El nadador


Santiago Gil  //

Vivir y nadar son verbos que se parecen. Venimos del mar, flotábamos cuando los seres humanos eran casi un sueño imposible, y nos seguimos adentrando en el agua con la misma sensación de regreso al principio de todo lo que fuimos, al atavismo de cuando fuimos esporas a merced de las corrientes. Vivimos flotando en el líquido amniótico muchos meses antes de salir al mundo, y nadar, no luchar contra esas corrientes, y dejarte llevar si viene una marea fuerte e inesperada, sigue siendo a día de hoy una buena estrategia para no zozobrar en los miedos, en las prisas y en lo que creemos que es importante y que siempre es algo que está de paso, como esas ondas que se dibujan en las presas cuando tiramos una piedra.

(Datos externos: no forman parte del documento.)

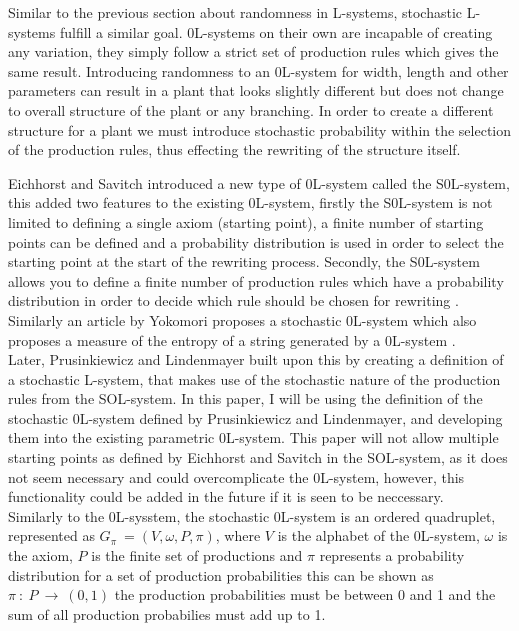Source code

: \begin{flushleft}

Similar to the previous section about randomness in L-systems, stochastic L-systems fulfill a similar goal. 0L-systems on their own are incapable of creating any variation, they simply follow a strict set of production rules which gives the same result. Introducing randomness to an 0L-system for width, length and other parameters can result in a plant that looks slightly different but does not change to overall structure of the plant or any branching. In order to create a different structure for a plant we must introduce stochastic probability within the selection of the production rules, thus effecting the rewriting of the structure itself. \\

\vspace{5mm}

Eichhorst and Savitch introduced a new type of 0L-system called the S0L-system, this added two features to the existing 0L-system, firstly the S0L-system is not limited to defining a single axiom (starting point), a finite number of starting points can be defined and a probability distribution is used in order to select the starting point at the start of the rewriting process. Secondly, the S0L-system allows you to define a finite number of production rules which have a probability distribution in order to decide which rule should be chosen for rewriting \cite{eichhorst1980growth}. Similarly an article by Yokomori proposes a stochastic 0L-system which also proposes a measure of the entropy of a string generated by a 0L-system \cite{yokomori1980stochastic}.\\
Later, Prusinkiewicz and Lindenmayer built upon this by creating a definition of a stochastic L-system, that makes use of the stochastic nature of the production rules from the SOL-system. In this paper, I will be using the definition of the stochastic 0L-system defined by Prusinkiewicz and Lindenmayer, and developing them into the existing parametric 0L-system. This paper will not allow multiple starting points as defined by Eichhorst and Savitch in the SOL-system, as it does not seem necessary and could overcomplicate the 0L-system, however, this functionality could be added in the future if it is seen to be neccessary. \\
Similarly to the 0L-sysstem, the stochastic 0L-system is an ordered quadruplet, represented as $G_\pi~ = (V, \omega, P, \pi)$, where $V$ is the alphabet of the 0L-system, $\omega$ is the axiom, $P$ is the finite set of productions and $\pi$ represents a probability distribution for a set of production probabilities this can be shown as $\pi~ :~ P~ \rightarrow~ (0, 1)$ the production probabilities must be between 0 and 1 and the sum of all production probabilies must add up to 1. \\


\end{flushleft}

Hay muchos relatos y muchos libros que hablan del mar, pero a mí me atraen más los que se refieren a los nadadores. Está el relato de John Cheever que luego se llevó al cine protagonizado por Burt Lancaster. Todo lo que escribía Cheever tenía ese algo indescriptible que no deja que nos separemos del libro que estamos leyendo, también sus diarios, pura ficción o realidad literaria, porque hace tiempo que sabemos que casi todo lo que escribimos lo inventamos, o lo contamos desde nuestro recuerdo y nuestro punto de vista cuando creemos que estamos narrando algo que aconteció en nuestro pasado.

Nunca coincide con el recuerdo de quien vivió con nosotros ese momento, ni siquiera nuestro propio pasado es el mismo si preguntamos a dos personas distintas que convivieran con nosotros hace años. Estos días me han regalado uno de esos libros inesperados que relees muchas veces y que te emociona en cada una de sus páginas. No conocía ni al autor, ni el título. Se titula El nadador en el mar secreto, y lo escribió hace unos años el narrador norteamericano W. Kotzwinkle. Ya en la portada lees lo que escribieron de ese texto escritoras que uno admira, sobre todo Rosa Montero, que en mi caso siempre acierta con sus recomendaciones, pero esos halagos llegan también de Rosa Regás o de Lea Vélez, esta última escribe que quizá es el mejor libro que ha leído: “Un libro perfecto.

Una guía interior. Un resumen. Un milagro. Pura brujería”. No se equivoca la escritora madrileña. El libro que edita prodigiosamente Navona y que cuenta con una magnífica traducción de Enrique de Hériz emociona desde la primera a la última página, te desgarra, te despabila, te humaniza cada uno de sus personajes y, sobre todo, te enseña que la derrota no es el final de ningún camino y que la vida, a veces, no es más que un azar que nos lleva de un lado para otro y que esas heridas, con el paso del tiempo, son las que nos hacen vivir más intensamente cada segundo, las que te recuerdan que este juego de la existencia se parece mucho al juego de nadar del que venimos, con ese mar secreto que recorre el mundo interior que nos habita.

CICLOTIMIAS

La noche es una huella extraña que desdibuja el olvido.